NOTES ON THE ARTWORK
The paintings, drawings and three-dimensional pieces you see here are a fraction of the work of English artist Barrie Huntbach (1935 – 2006).
The earliest work shown, and in existence, is his 1971 mural at Portslade Town Hall, ‘The Return of the Prodigal Son’; the last an untitled pen and ink drawing he made on 13th November 2006, the day before he died aged 71.
Signature on work
Not all works are signed; on the paintings this usually indicates the work is either unfinished or rejected.
Those signed are as B. S Huntbach (less frequently, Barrie S Huntbach or BSH) some works are signed on the reverse.
B. S Huntbach becomes his preferred title in documents relating to his work as an artist e.g. in Society of Catholic Artist literature.
From the mid-1980s he became known to immediate family as Baz.
Early, missing or destroyed work
The works represent here are a tiny percentage of what he produced in his lifetime, as he destroyed much over the years. Also lost are the thousands of sketch drawings he made continually throughout his life; these he always tore up and threw away (the few that survive are shown)

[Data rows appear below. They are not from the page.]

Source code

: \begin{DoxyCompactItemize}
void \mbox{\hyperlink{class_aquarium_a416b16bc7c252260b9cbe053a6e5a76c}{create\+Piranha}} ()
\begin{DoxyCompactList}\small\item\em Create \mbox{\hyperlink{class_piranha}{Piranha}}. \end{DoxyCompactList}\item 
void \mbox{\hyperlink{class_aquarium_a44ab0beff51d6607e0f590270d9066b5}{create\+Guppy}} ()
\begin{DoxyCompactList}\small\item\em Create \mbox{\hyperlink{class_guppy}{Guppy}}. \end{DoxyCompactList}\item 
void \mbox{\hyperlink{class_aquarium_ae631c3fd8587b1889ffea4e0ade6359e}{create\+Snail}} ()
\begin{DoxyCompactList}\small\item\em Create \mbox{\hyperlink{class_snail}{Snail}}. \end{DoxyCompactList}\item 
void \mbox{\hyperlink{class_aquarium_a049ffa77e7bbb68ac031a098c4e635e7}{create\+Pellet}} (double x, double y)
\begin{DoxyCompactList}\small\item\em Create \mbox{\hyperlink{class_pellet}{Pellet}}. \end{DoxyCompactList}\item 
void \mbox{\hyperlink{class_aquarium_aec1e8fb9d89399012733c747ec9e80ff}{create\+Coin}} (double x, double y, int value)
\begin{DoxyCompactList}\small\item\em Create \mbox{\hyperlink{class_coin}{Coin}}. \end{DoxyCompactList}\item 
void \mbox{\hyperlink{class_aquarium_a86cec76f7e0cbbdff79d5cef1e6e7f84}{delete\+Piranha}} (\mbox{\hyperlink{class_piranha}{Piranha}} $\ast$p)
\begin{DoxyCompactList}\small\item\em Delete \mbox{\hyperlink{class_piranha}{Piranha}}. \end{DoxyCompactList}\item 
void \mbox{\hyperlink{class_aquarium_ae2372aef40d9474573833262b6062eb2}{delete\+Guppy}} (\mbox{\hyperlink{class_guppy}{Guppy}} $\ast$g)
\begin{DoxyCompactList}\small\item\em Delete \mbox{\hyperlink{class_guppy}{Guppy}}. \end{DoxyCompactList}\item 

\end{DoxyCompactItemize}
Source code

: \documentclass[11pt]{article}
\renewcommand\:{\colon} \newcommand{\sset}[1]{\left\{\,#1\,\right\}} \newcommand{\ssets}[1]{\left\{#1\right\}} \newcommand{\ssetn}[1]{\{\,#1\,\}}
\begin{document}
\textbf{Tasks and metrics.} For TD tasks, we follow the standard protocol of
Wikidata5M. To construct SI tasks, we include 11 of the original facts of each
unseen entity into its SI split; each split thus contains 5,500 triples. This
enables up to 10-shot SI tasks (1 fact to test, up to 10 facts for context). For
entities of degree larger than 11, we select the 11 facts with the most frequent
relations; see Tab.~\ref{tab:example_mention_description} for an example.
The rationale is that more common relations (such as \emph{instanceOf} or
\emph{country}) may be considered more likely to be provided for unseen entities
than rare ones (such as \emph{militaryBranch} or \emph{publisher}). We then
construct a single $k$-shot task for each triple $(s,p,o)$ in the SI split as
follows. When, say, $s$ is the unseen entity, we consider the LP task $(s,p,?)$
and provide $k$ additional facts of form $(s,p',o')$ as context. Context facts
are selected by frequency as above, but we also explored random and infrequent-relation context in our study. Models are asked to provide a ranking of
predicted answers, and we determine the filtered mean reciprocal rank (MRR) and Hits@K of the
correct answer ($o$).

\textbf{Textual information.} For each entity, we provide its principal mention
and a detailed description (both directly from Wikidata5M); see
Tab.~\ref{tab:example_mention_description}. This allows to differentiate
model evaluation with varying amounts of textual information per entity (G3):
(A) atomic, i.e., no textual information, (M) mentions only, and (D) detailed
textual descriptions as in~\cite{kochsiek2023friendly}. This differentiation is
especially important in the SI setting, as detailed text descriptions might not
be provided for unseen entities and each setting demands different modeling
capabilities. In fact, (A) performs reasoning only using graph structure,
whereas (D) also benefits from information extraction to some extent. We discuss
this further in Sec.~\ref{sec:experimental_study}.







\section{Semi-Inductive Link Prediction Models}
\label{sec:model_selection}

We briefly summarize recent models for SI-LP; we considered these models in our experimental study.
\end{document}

Very few paintings exist from the early 1970s, none prior to this date. The earliest surviving photograph (text on reverse: ‘In the Garden 1958’) shows B S Huntbach aged 23 working on a figurative painting in the garden of 50 St. Andrew’s Road, Portslade.
Dates of work
B. S Huntbach never dated his work after the early 1970s
Titles of work
B S Huntbach did not attach importance to titles and generally only titled works if they were to be exhibited or if people asked for one.
Quote: “It is not always possible to give a piece of art an exact title. After all a title is only the shadow of a complex idea. A piece of art should speak for itself”
(Ref: text for the Rottingdean exhibition 1995)
Medium: the paintings
In the 1970s and 1980s B. S Huntbach worked in water-based acrylics but towards the end of the 80s and for the remainder of his life he worked in oil paints. Earlier pieces are on plywood board, later on canvas or canvas glued to board.
Medium: the drawings
Pen and ink on paper
Medium: the three-dimensional work
Various, some cast in resin others modelling clay
‘Two points of View’, St. Leonard’s Church, Hove
Arts Exhibitions, Arundel Castle
12 x England
Museum of Modern Religious Art, Ostend
Clifton Cathedral Church of St Peter and Paul
‘Visions of Love’, Chichester Centre of Arts
‘The Eye and the Cross’ (SCA) Arundel Cathedral
May & June 1985
International Exhibition of Religious Art, Holy Trinity Church, Bath (Bath Fringe Festival)
Chatfield, Church Lane, Steyning ‘Exhibition of Paintings in Aid of Yobe’
Argile Gallery, London one-man show
‘Images of Faith’ Worthing Museum & Art Gallery
‘Unorthodox Approaches’ (Brighton Festival) Chapel Royal, Brighton (SCA)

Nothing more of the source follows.